Jared Noel has received SURF funding for his computational modeling project with Dr. William Richardson
Author: Jared Noel| Major: Chemical engineering, applied mathematics| Semester: Spring 2025
I began conducting research as an undergraduate freshman through the First Year Engineering Program’s Honors Research Experience, where I worked in an experimental materials chemistry lab. This experience taught me the basics of scientific research, but as I took more classes in my applied mathematics major, I became increasingly interested in using computational tools, especially to solve biological problems. This led me to Dr. William Richardson’s lab, where I am personalizing a computational model to predict individual patient responses to myocardial fibrosis. Heart failure is a devastating condition that affects over 6.5 million Americans, and despite advances in treatment, the five-year mortality rate remains high. One reason for this is the condition called myocardial fibrosis, where the tissue of the heart becomes stiff due to excessive accumulation of extracellular matrix proteins, making it harder for the heart to pump blood efficiently. A device called the LVAD (left ventricular assist device) is often used to reduce the stress on the heart and slow this process, but full recovery remains rare. This is largely due to the complex nature of the network of interconnected biochemical and biomechanical stimuli that effect myocardial fibrosis. This complexity is further compounded by individual genetic differences between patients. Advanced computational modeling techniques make it possible to map these complex networks. I utilize these techniques to simulate how heart cells respond to different chemical and mechanical contexts of patients. These simulations help identify personalized drug targets, which can then be further validated using cell cultures. Ultimately, this could lead to tailored treatments for heart failure patients that are based on each individual’s biology.
Because we didn’t yet have real patient data this semester, I simulated it. I ran hundreds of simulations where I randomized the inputs to mimic the diversity we would expect in real patients, and then I analyzed these results as if they were outputs obtained from real patients. To do this, I performed principal component analysis which clustered the responses into groups. The idea is that each group represents a unique response profile that characterizes a set of patients. Then, by analyzing the inputs of the patients in these sets, I could identify input signatures that yield predictable responses. One particularly exciting method I used to achieve these was the Mapper algorithm of topological data analysis, which helps to visualize high-dimensional data in a network form. This technique allowed me to build a network, where the nodes and connections represented relationships among input types, and the network’s orientation in space represents the output responses. This method can help to reveal complex hidden structures in the data that traditional methods do not.

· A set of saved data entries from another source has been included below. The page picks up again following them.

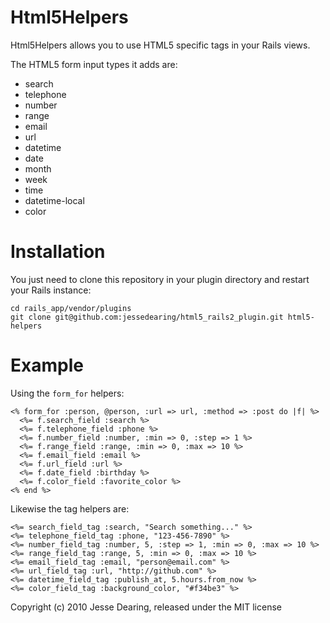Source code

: Html5Helpers
============

Html5Helpers allows you to use HTML5 specific tags in your Rails views.

The HTML5 form input types it adds are:

* search
* telephone
* number
* range
* email
* url
* datetime
* date
* month
* week
* time
* datetime-local
* color

Installation
============
You just need to clone this repository in your plugin directory and restart your Rails instance:

    cd rails_app/vendor/plugins
    git clone git@github.com:jessedearing/html5_rails2_plugin.git html5-helpers

Example
=======

Using the `form_for` helpers:

    <% form_for :person, @person, :url => url, :method => :post do |f| %>
      <%= f.search_field :search %>
      <%= f.telephone_field :phone %>
      <%= f.number_field :number, :min => 0, :step => 1 %>
      <%= f.range_field :range, :min => 0, :max => 10 %>
      <%= f.email_field :email %>
      <%= f.url_field :url %>
      <%= f.date_field :birthday %>
      <%= f.color_field :favorite_color %>
    <% end %>

Likewise the tag helpers are:

    <%= search_field_tag :search, "Search something..." %>
    <%= telephone_field_tag :phone, "123-456-7890" %>
    <%= number_field_tag :number, 5, :step => 1, :min => 0, :max => 10 %>
    <%= range_field_tag :range, 5, :min => 0, :max => 10 %>
    <%= email_field_tag :email, "person@email.com" %>
    <%= url_field_tag :url, "http://github.com" %>
    <%= datetime_field_tag :publish_at, 5.hours.from_now %>
    <%= color_field_tag :background_color, "#f34be3" %>

Copyright (c) 2010 Jesse Dearing, released under the MIT license
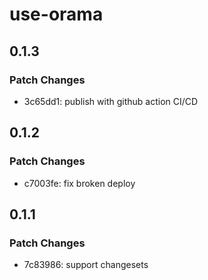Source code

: # use-orama

## 0.1.3

### Patch Changes

- 3c65dd1: publish with github action CI/CD

## 0.1.2

### Patch Changes

- c7003fe: fix broken deploy

## 0.1.1

### Patch Changes

- 7c83986: support changesets
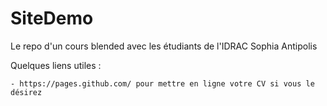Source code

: # SiteDemo 

Le repo d'un cours blended avec les étudiants de l'IDRAC Sophia Antipolis

Quelques liens utiles :

    - https://pages.github.com/ pour mettre en ligne votre CV si vous le désirez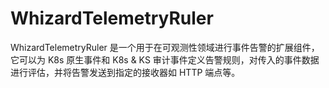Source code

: # WhizardTelemetryRuler

WhizardTelemetryRuler 是一个用于在可观测性领域进行事件告警的扩展组件，它可以为 K8s 原生事件和 K8s & KS 审计事件定义告警规则，对传入的事件数据进行评估，并将告警发送到指定的接收器如 HTTP 端点等。
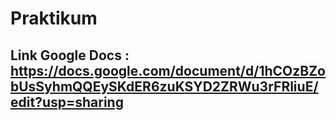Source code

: # Praktikum

## Link Google Docs : https://docs.google.com/document/d/1hCOzBZobUsSyhmQQEySKdER6zuKSYD2ZRWu3rFRliuE/edit?usp=sharing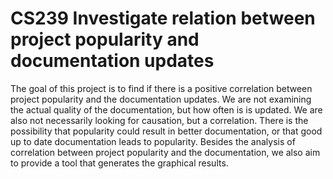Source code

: # CS239 Investigate relation between project popularity and documentation updates

The goal of this project is to find if there is a positive correlation between project popularity and the documentation updates. We are not examining the actual quality of the documentation, but how often is is updated. We are also not necessarily looking for causation, but a correlation. There is the possibility that popularity could result in better documentation, or that good up to date documentation leads to popularity. Besides the analysis of correlation between project popularity and the documentation, we also aim to provide a tool that generates the graphical results.
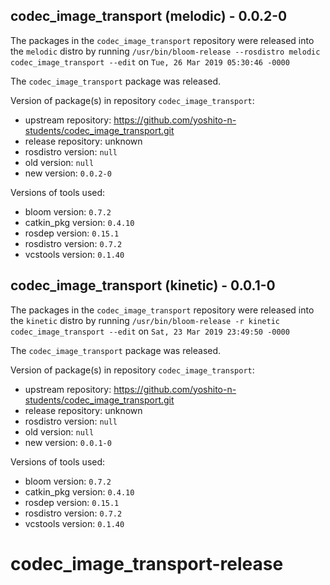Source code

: ## codec_image_transport (melodic) - 0.0.2-0

The packages in the `codec_image_transport` repository were released into the `melodic` distro by running `/usr/bin/bloom-release --rosdistro melodic codec_image_transport --edit` on `Tue, 26 Mar 2019 05:30:46 -0000`

The `codec_image_transport` package was released.

Version of package(s) in repository `codec_image_transport`:

- upstream repository: https://github.com/yoshito-n-students/codec_image_transport.git
- release repository: unknown
- rosdistro version: `null`
- old version: `null`
- new version: `0.0.2-0`

Versions of tools used:

- bloom version: `0.7.2`
- catkin_pkg version: `0.4.10`
- rosdep version: `0.15.1`
- rosdistro version: `0.7.2`
- vcstools version: `0.1.40`


## codec_image_transport (kinetic) - 0.0.1-0

The packages in the `codec_image_transport` repository were released into the `kinetic` distro by running `/usr/bin/bloom-release -r kinetic codec_image_transport --edit` on `Sat, 23 Mar 2019 23:49:50 -0000`

The `codec_image_transport` package was released.

Version of package(s) in repository `codec_image_transport`:

- upstream repository: https://github.com/yoshito-n-students/codec_image_transport.git
- release repository: unknown
- rosdistro version: `null`
- old version: `null`
- new version: `0.0.1-0`

Versions of tools used:

- bloom version: `0.7.2`
- catkin_pkg version: `0.4.10`
- rosdep version: `0.15.1`
- rosdistro version: `0.7.2`
- vcstools version: `0.1.40`


# codec_image_transport-release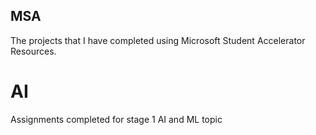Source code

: ## MSA
The projects that I have completed using Microsoft Student Accelerator Resources.
# AI
Assignments completed for stage 1 AI and ML topic
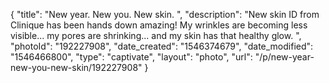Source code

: {
    "title": "New year. New you. New skin. ",
    "description": "New skin ID from Clinique has been hands down amazing! My wrinkles are becoming less visible... my pores are shrinking... and my skin has that healthy glow. ",
    "photoId": "192227908",
    "date_created": "1546374679",
    "date_modified": "1546466800",
    "type": "captivate",
    "layout": "photo",
    "url": "\/p\/new-year-new-you-new-skin\/192227908"
}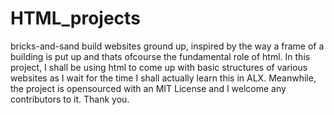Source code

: # HTML_projects
bricks-and-sand
build websites ground up, inspired by the way a frame of a building is put up and thats ofcourse the fundamental role of html.
In this project, I shall be using html to come up with basic structures of various websites as I wait for the time I shall actually learn this in ALX.
Meanwhile, the project is opensourced with an MIT License and I welcome any contributors to it. Thank you.
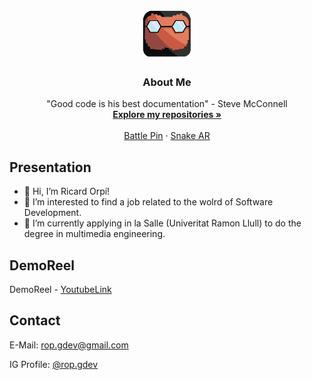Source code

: <br />
<p align="center">
  <a href="https://https://github.com/RicardOP-gdev/RicardOP-gdev">
    <img src="PersonalLogo.png" alt="Logo" width="80" height="80">
  </a>

  <h3 align="center">About Me</h3>

  <p align="center">
"Good code is his best documentation"
- Steve McConnell 
    <br />
    <a href="https://github.com/RicardOP-gdev?tab=repositories"><strong>Explore my repositories »</strong></a>
    <br />
    <br />
    <a href="https://github.com/RicardOP-gdev/BattlePin">Battle Pin</a>
    ·
    <a href="https://github.com/RicardOP-gdev/SnakeAR">Snake AR</a>
  </p>
</p>

<!-- PRESENTATION -->
## Presentation

- 👋 Hi, I’m Ricard Orpí!
- 👀 I’m interested to find a job related to the wolrd of Software Development.
- 🌱 I’m currently applying in la Salle (Univeritat Ramon Llull) to do the degree in multimedia engineering.

<!-- REEL -->
## DemoReel

DemoReel - [YoutubeLink](https://youtu.be/LbHoayk5W70)

<!-- CONTACT -->
## Contact

E-Mail: rop.gdev@gmail.com

IG Profile: [@rop.gdev](https://www.instagram.com/rop.gdev/)

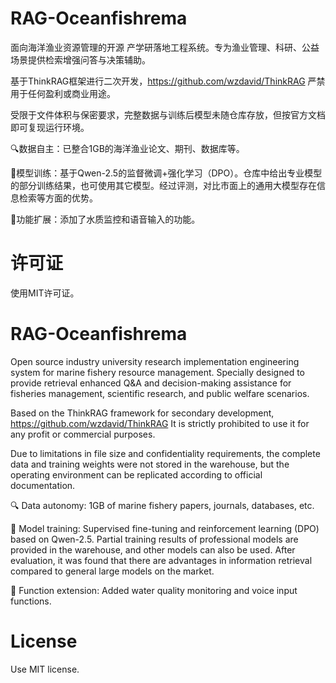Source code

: # RAG-Oceanfishrema
面向海洋渔业资源管理的开源 产学研落地工程系统。专为渔业管理、科研、公益场景提供检索增强问答与决策辅助。

基于ThinkRAG框架进行二次开发，https://github.com/wzdavid/ThinkRAG  严禁用于任何盈利或商业用途。

受限于文件体积与保密要求，完整数据与训练后模型未随仓库存放，但按官方文档即可复现运行环境。

🔍数据自主：已整合1GB的海洋渔业论文、期刊、数据库等。

🧠模型训练：基于Qwen-2.5的监督微调+强化学习（DPO）。仓库中给出专业模型的部分训练结果，也可使用其它模型。经过评测，对比市面上的通用大模型存在信息检索等方面的优势。

🎤功能扩展：添加了水质监控和语音输入的功能。

# 许可证
使用MIT许可证。

# RAG-Oceanfishrema
Open source industry university research implementation engineering system for marine fishery resource management. Specially designed to provide retrieval enhanced Q&A and decision-making assistance for fisheries management, scientific research, and public welfare scenarios.

Based on the ThinkRAG framework for secondary development, https://github.com/wzdavid/ThinkRAG It is strictly prohibited to use it for any profit or commercial purposes.

Due to limitations in file size and confidentiality requirements, the complete data and training weights were not stored in the warehouse, but the operating environment can be replicated according to official documentation.

🔍 Data autonomy: 1GB of marine fishery papers, journals, databases, etc. 

🧠 Model training: Supervised fine-tuning and reinforcement learning (DPO) based on Qwen-2.5. Partial training results of professional models are provided in the warehouse, and other models can also be used. After evaluation, it was found that there are advantages in information retrieval compared to general large models on the market.

🎤 Function extension: Added water quality monitoring and voice input functions.

# License

Use MIT license.
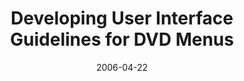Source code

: ---
abstract: ''
authors:
- Karin Kappel
- Martin Tomitsch
- Thomas Költringer
- Thomas Grechenig
date: '2006-04-22'
featured: false
links:
- name: Publik
  url: https://publik.tuwien.ac.at/showentry.php?ID=140751&lang=2
publication: 'Vortrag: ACM Conference on Human Factors in Computing Systems - CHI,
  Quebec, Canada; 22.04.2006 - 27.04.2006; in: "Extended Abstracts of the ACM Conference
  on Human Factors in Computing Systems - CHI 2006", ACM Press, (2006), ISBN: 1-59593-298-4;
  S. 177 - 182'
publication_types:
- '1'
publishDate: '2006-04-22'
title: Developing User Interface Guidelines for DVD Menus
url_pdf: ''
---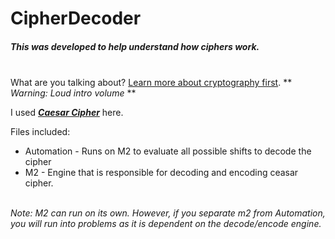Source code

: # CipherDecoder
##### This was developed to help understand how ciphers work.

\
What are you talking about? [Learn more about cryptography first](https://www.youtube.com/watch?v=-yFZGF8FHSg). ** *Warning: Loud intro volume* **

I used [**_Caesar Cipher_**](https://www.sciencedirect.com/topics/computer-science/caesar-cipher) here. 


Files included:

-    Automation - Runs on M2 to evaluate all possible shifts to decode the cipher
-    M2 - Engine that is responsible for decoding and encoding ceasar cipher.

\
*Note: M2 can run on its own. However, if you separate m2 from Automation, you will run into problems as it is dependent on the decode/encode engine.*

Next semester, I will be continuing this work. By then, we will have actual patient data to use, and I can use this data instead of the randomized inputs to run my simulations. Then, I can use the same computational framework to analyze actual patient responses. After identifying promising drug targets for individual patients, I can begin to perform experimental validation using in vitro cell cultures. I can culture cells to simulate the patient contexts from the models and then record the concentrations of outputted proteins after the culture period. Comparing these results to those predicted by the model will provide additional insights into the efficacy of the model and the potential for this framework to predict drug targets for real patients. This research has not only deepened my understanding of computational biology but has also shaped my career goals. I now plan to pursue a PhD in computational biology, focusing on the interdisciplinary field of computational genomics. It’s incredibly fulfilling to know that my work could one day help tailor therapies for real patients, giving them a better chance at recovery and a better quality of life.